CREDIT: Supergiant Games
"Transistor," a new indie title from Supergiant Games, proves that you don't need tens of millions of dollars and a development team the size of a small city to make an evocative game; This indie game features a sympathetic protagonist, beautiful graphics and an unusual battle system that takes only minutes to pick up.
TechNewsDaily had a chance to go hands-on with a demo of "Transistor" at this year's E3 conference. The game begins with the heroine, Red, a redheaded woman in a yellow dress. Once a singer, she is now voiceless shivering and stumbling onscreen with no more idea than the player how she got there. Red soon encounters the body of a dear friend, still grasping an enormous sword called the Transistor.

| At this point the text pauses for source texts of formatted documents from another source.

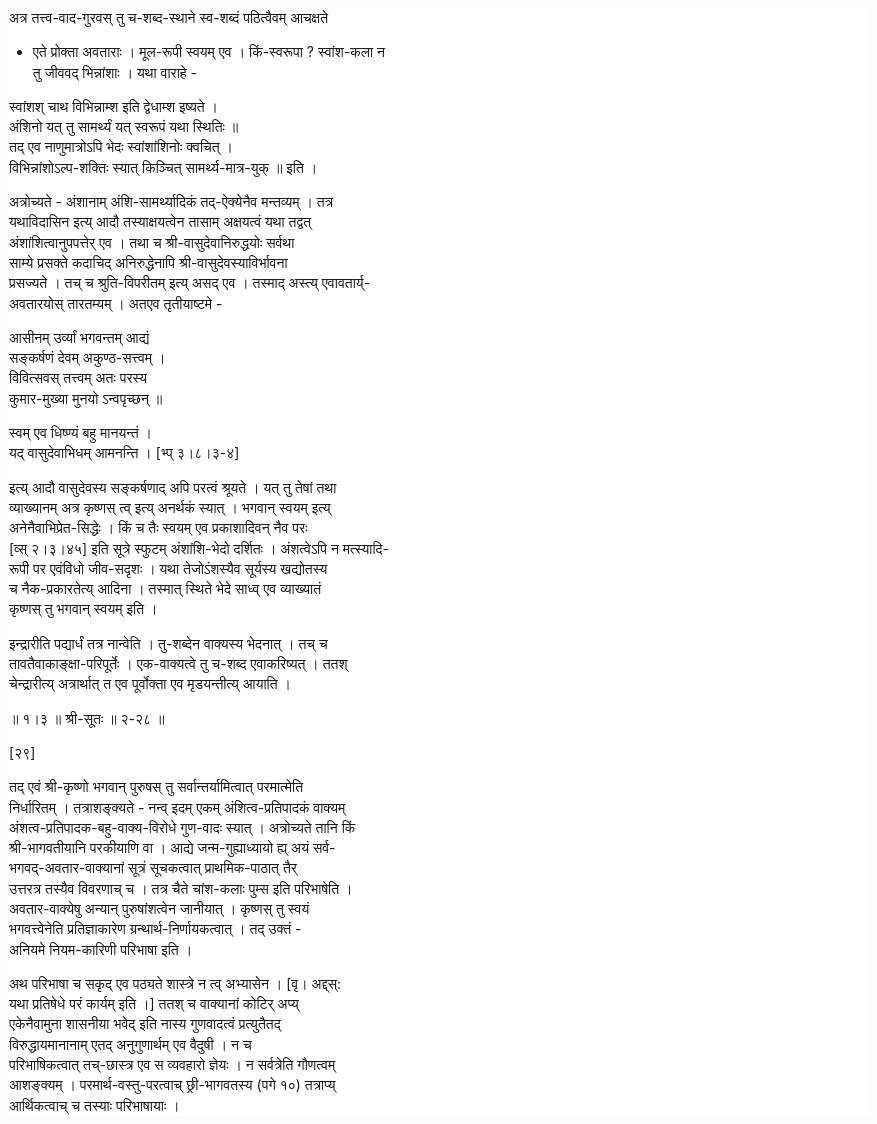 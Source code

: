 अत्र तत्त्व-वाद-गुरवस् तु च-शब्द-स्थाने स्व-शब्दं पठित्वैवम् आचक्षते  
- एते प्रोक्ता अवताराः । मूल-रूपी स्वयम् एव । किं-स्वरूपा ? स्वांश-कला न  
तु जीववद् भिन्नांशाः । यथा वाराहे -  
    
स्वांशश् चाथ विभिन्नाम्श इति द्वेधाम्श इष्यते ।  
अंशिनो यत् तु सामर्थ्यं यत् स्वरूपं यथा स्थितिः ॥  
तद् एव नाणुमात्रोऽपि भेदः स्वांशांशिनोः क्वचित् ।  
विभिन्नांशोऽल्प-शक्तिः स्यात् किञ्चित् सामर्थ्य-मात्र-युक् ॥ इति ।  
    
अत्रोच्यते - अंशानाम् अंशि-सामर्थ्यादिकं तद्-ऐक्येनैव मन्तव्यम् । तत्र  
यथाविदासिन इत्य् आदौ तस्याक्षयत्वेन तासाम् अक्षयत्वं यथा तद्वत्  
अंशांशित्वानुपपत्तेर् एव । तथा च श्री-वासुदेवानिरुद्धयोः सर्वथा  
साम्ये प्रसक्ते कदाचिद् अनिरुद्धेनापि श्री-वासुदेवस्याविर्भावना  
प्रसज्यते । तच् च श्रुति-विपरीतम् इत्य् असद् एव । तस्माद् अस्त्य् एवावतार्य्-  
अवतारयोस् तारतम्यम् । अतएव तृतीयाष्टमे -  
    
आसीनम् उर्व्यां भगवन्तम् आद्यं  
सङ्कर्षणं देवम् अकुण्ठ-सत्त्वम् ।  
विवित्सवस् तत्त्वम् अतः परस्य  
कुमार-मुख्या मुनयो ऽन्वपृच्छन् ॥  
    
स्वम् एव धिष्ण्यं बहु मानयन्तं ।  
यद् वासुदेवाभिधम् आमनन्ति । [भ्प् ३।८।३-४]  
    
इत्य् आदौ वासुदेवस्य सङ्कर्षणाद् अपि परत्वं श्रूयते । यत् तु तेषां तथा  
व्याख्यानम् अत्र कृष्णस् त्व् इत्य् अनर्थकं स्यात् । भगवान् स्वयम् इत्य्  
अनेनैवाभिप्रेत-सिद्धेः । किं च तैः स्वयम् एव प्रकाशादिवन् नैव परः  
[व्स् २।३।४५] इति सूत्रे स्फुटम् अंशांशि-भेदो दर्शितः । अंशत्वेऽपि न मत्स्यादि-  
रूपी पर एवंविधो जीव-सदृशः । यथा तेजोऽंशस्यैव सूर्यस्य खद्योतस्य  
च नैक-प्रकारतेत्य् आदिना । तस्मात् स्थिते भेदे साध्व् एव व्याख्यातं  
कृष्णस् तु भगवान् स्वयम् इति ।  
    
इन्द्रारीति पद्यार्धं तत्र नान्वेति । तु-शब्देन वाक्यस्य भेदनात् । तच् च  
तावतैवाकाङ्क्षा-परिपूर्तेः । एक-वाक्यत्वे तु च-शब्द एवाकरिष्यत् । ततश्  
चेन्द्रारीत्य् अत्रार्थात् त एव पूर्वोक्ता एव मृडयन्तीत्य् आयाति ।  
    
॥ १।३ ॥ श्री-सूतः ॥ २-२८ ॥  
    
[२९]  
    
तद् एवं श्री-कृष्णो भगवान् पुरुषस् तु सर्वान्तर्यामित्वात् परमात्मेति  
निर्धारितम् । तत्राशङ्क्यते - नन्व् इदम् एकम् अंशित्व-प्रतिपादकं वाक्यम्  
अंशत्व-प्रतिपादक-बहु-वाक्य-विरोधे गुण-वादः स्यात् । अत्रोच्यते तानि किं  
श्री-भागवतीयानि परकीयाणि वा । आद्ये जन्म-गुह्याध्यायो ह्य् अयं सर्व-  
भगवद्-अवतार-वाक्यानां सूत्रं सूचकत्वात् प्राथमिक-पाठात् तैर्  
उत्तरत्र तस्यैव विवरणाच् च । तत्र चैते चांश-कलाः पुम्स इति परिभाषेति ।  
अवतार-वाक्येषु अन्यान् पुरुषांशत्वेन जानीयात् । कृष्णस् तु स्वयं  
भगवत्त्वेनेति प्रतिज्ञाकारेण ग्रन्थार्थ-निर्णायकत्वात् । तद् उक्तं -  
अनियमे नियम-कारिणी परिभाषा इति ।   
    
अथ परिभाषा च सकृद् एव पठ्यते शास्त्रे न त्व् अभ्यासेन । [वृ। अद्द्स्:  
यथा प्रतिषेधे परं कार्यम् इति ।] ततश् च वाक्यानां कोटिर् अप्य्  
एकेनैवामुना शासनीया भवेद् इति नास्य गुणवादत्वं प्रत्युतैतद्  
विरुद्धायमानानाम् एतद् अनुगुणार्थम् एव वैदुषी । न च  
परिभाषिकत्वात् तच्-छास्त्र एव स व्यवहारो ज्ञेयः । न सर्वत्रेति गौणत्वम्  
आशङ्क्यम् । परमार्थ-वस्तु-परत्वाच् छ्री-भागवतस्य (पगे १०) तत्राप्य्  
आर्थिकत्वाच् च तस्याः परिभाषायाः ।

Red's friend fell victim to a mysterious, computerized enemy force known only as the Process, which has made over 100 people disappear from the city within the last few months. Although her friend's body is crumpled and broken, his soul lives on as a guide within the Transistor. Once Red picks up the sword, she gains the ability to run, as well as her friend's oversized leather jacket.

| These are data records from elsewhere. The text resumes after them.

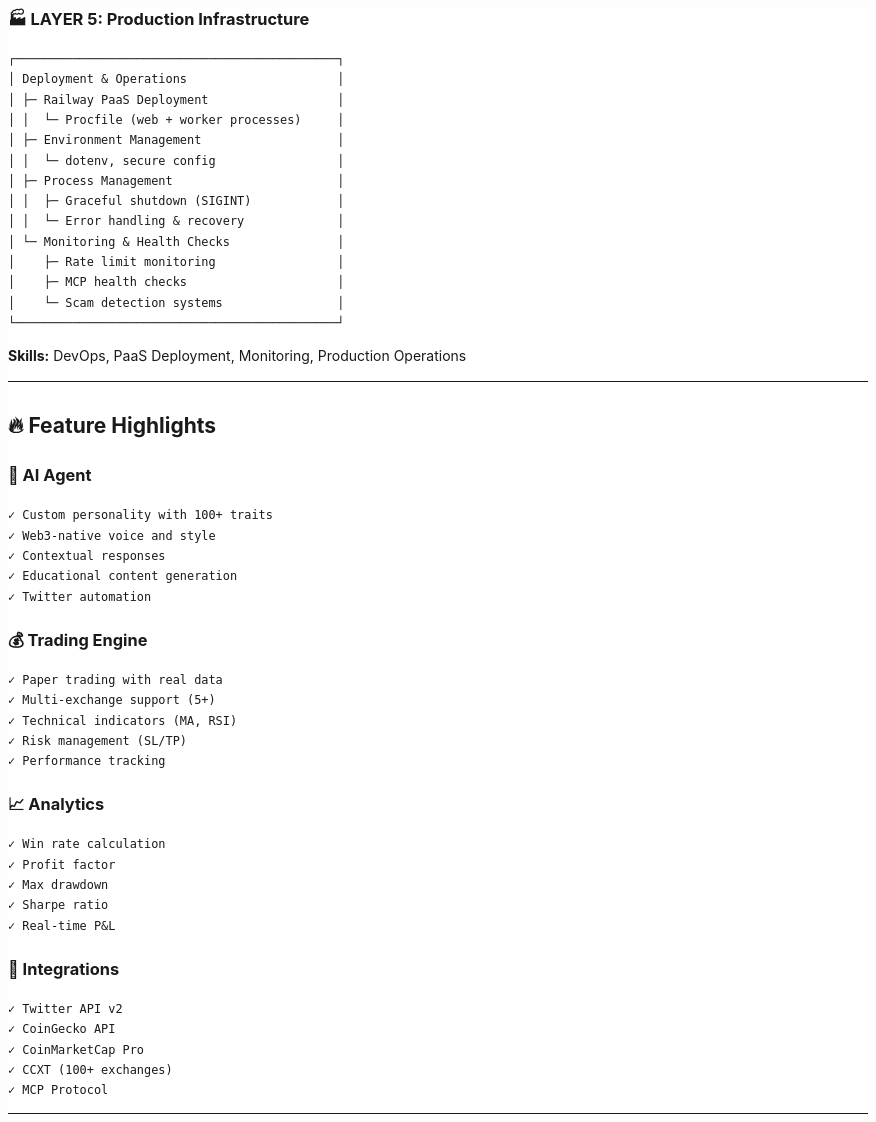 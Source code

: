
### **🏭 LAYER 5: Production Infrastructure**
```
┌─────────────────────────────────────────────┐
│ Deployment & Operations                     │
│ ├─ Railway PaaS Deployment                  │
│ │  └─ Procfile (web + worker processes)     │
│ ├─ Environment Management                   │
│ │  └─ dotenv, secure config                 │
│ ├─ Process Management                       │
│ │  ├─ Graceful shutdown (SIGINT)            │
│ │  └─ Error handling & recovery             │
│ └─ Monitoring & Health Checks               │
│    ├─ Rate limit monitoring                 │
│    ├─ MCP health checks                     │
│    └─ Scam detection systems                │
└─────────────────────────────────────────────┘
```
**Skills:** DevOps, PaaS Deployment, Monitoring, Production Operations

---

## 🔥 Feature Highlights

### **🤖 AI Agent**
```
✓ Custom personality with 100+ traits
✓ Web3-native voice and style
✓ Contextual responses
✓ Educational content generation
✓ Twitter automation
```

### **💰 Trading Engine**
```
✓ Paper trading with real data
✓ Multi-exchange support (5+)
✓ Technical indicators (MA, RSI)
✓ Risk management (SL/TP)
✓ Performance tracking
```

### **📈 Analytics**
```
✓ Win rate calculation
✓ Profit factor
✓ Max drawdown
✓ Sharpe ratio
✓ Real-time P&L
```

### **🔌 Integrations**
```
✓ Twitter API v2
✓ CoinGecko API
✓ CoinMarketCap Pro
✓ CCXT (100+ exchanges)
✓ MCP Protocol
```

---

The games industry has not had a great track record regarding engaging female protagonists, but it would take a pretty heartless player to not find Red's situation compelling. She was a singer with the most beautiful voice in the city until the Process took it away from her.

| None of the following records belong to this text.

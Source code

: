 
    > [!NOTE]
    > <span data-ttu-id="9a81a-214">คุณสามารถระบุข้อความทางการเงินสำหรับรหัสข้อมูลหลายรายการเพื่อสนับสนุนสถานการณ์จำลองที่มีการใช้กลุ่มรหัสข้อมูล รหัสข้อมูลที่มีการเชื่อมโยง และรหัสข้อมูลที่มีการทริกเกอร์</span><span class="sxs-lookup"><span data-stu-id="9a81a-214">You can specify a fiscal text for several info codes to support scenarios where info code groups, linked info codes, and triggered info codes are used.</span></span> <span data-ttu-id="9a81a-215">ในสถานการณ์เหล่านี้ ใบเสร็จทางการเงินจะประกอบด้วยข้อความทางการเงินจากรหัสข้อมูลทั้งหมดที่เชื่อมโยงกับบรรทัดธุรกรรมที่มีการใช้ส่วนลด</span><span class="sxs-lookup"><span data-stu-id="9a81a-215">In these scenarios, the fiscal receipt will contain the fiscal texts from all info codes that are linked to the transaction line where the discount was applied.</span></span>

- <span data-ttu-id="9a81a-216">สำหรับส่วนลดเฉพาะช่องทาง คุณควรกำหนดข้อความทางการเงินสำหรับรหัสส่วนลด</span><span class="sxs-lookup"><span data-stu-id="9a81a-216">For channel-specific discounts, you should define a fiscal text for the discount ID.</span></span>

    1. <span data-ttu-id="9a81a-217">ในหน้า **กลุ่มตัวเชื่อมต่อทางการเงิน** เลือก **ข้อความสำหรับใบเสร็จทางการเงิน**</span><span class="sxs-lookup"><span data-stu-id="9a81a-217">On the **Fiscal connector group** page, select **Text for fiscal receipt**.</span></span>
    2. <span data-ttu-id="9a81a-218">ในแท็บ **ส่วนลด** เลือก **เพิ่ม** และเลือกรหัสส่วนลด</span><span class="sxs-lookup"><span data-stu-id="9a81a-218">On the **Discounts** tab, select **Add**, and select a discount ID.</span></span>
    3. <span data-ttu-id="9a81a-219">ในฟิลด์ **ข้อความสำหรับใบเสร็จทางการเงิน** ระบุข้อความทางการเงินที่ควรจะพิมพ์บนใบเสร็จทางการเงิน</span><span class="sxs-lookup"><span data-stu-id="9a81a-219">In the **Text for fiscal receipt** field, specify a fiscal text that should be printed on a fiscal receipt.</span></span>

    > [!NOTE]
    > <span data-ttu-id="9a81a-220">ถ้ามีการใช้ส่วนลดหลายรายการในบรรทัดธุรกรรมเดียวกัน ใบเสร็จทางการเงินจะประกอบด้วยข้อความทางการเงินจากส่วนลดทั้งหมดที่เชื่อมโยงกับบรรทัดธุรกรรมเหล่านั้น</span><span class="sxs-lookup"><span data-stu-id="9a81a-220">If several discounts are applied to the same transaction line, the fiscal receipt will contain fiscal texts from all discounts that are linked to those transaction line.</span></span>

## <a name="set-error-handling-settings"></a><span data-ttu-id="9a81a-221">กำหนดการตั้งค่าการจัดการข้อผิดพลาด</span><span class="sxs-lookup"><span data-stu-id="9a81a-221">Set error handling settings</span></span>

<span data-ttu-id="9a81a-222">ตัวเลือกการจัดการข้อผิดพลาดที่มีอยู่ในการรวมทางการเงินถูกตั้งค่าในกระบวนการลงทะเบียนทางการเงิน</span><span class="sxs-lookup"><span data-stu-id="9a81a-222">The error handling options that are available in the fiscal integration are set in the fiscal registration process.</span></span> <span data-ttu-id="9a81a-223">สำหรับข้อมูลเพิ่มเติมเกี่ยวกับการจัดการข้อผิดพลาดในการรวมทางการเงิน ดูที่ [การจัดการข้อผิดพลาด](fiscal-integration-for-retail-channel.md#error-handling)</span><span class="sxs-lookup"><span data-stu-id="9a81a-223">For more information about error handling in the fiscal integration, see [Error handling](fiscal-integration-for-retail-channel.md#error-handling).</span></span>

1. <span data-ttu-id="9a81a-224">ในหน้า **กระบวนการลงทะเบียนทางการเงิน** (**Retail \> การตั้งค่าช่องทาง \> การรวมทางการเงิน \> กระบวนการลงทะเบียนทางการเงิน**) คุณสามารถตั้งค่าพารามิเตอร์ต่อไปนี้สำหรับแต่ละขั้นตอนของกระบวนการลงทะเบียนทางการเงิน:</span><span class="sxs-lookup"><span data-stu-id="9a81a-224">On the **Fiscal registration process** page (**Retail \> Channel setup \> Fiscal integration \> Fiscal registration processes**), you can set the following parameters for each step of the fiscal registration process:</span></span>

Red's transition from shivering performer to reluctant hero is almost instantaneous, and her call to action is the death of her only friend. The jacket that keeps her warm and the sword that protects her are both too big for her. Red struggles to carry them: the jacket hangs well below her dress and the sword drags along the ground as she carries on, wordless. Red's character design and animation say more in a few frames of video than most game protagonists convey through hundreds of lines of dialogue.
When Red first encounters the Process, combat is simple: all she can do is swing the Transistor at them. However, her weapon is more than a simple sword. It has the ability to briefly stop time to allow Red to plan out her moves. As she journeys through the city, a futuristic cyberpunk dystopia with more than a hint of film noir ambiance, the Transistor picks up the souls of Process victims, each of whom teaches her something. [See also: 5 Hit Games Made on a Shoestring]
The game takes place in a fixed top-down perspective, like Supergiant Games' previous title "Bastion." Soon, combat falls into a steady rhythm: Pause time, map out your route, select your moves, and activate. For simple foes, Red can walk right up and dispatch them with one or two slashes. More complex enemies might require a strike from behind, a quick teleport across the screen and a ranged laser blast.
The more complex the combination, the slower Red's attack abilities recharge. In-between attacks, Red must dodge enemy fire in real-time, ducking behind walls that can only withstand a certain amount of damage, while her opponents pursue her.
The way the game balances color, shadow, darkness and light is absolutely breathtaking. The stark whites and harsh reds of the Process play against the rainbow backdrop of thes city, while Red's yellow dress and red hair complement her black leather jacket and clash with her green sword. The whole game has a soft, watercolor texture that makes it look like a moving American realist painting (like Edward Hopper's famous "Nighthawks").
As the demo ends, with a silhouetted Red riding a motorcycle against a darkening cityscape, the narrator warns her against pursuing the Process any further. Of course, she disregards his advice and continues her ride toward a Process stronghold, giving just another tiny glimpse into the psyche of this strong and silent woman.
In only fifteen minutes, "Transistor" tugs at genuine emotions: pity, excitement, awe, respect, pride, loss and uncertainty. This is something that even mainstream games with huge development costs cannot consistently provide.
If the demo is any indication, "Transistor" promises to be something special. Gamers will get a chance to meet Red and inhabit her fascinating city in 2014 for an unspecified price on both the PlayStation 4 and PC.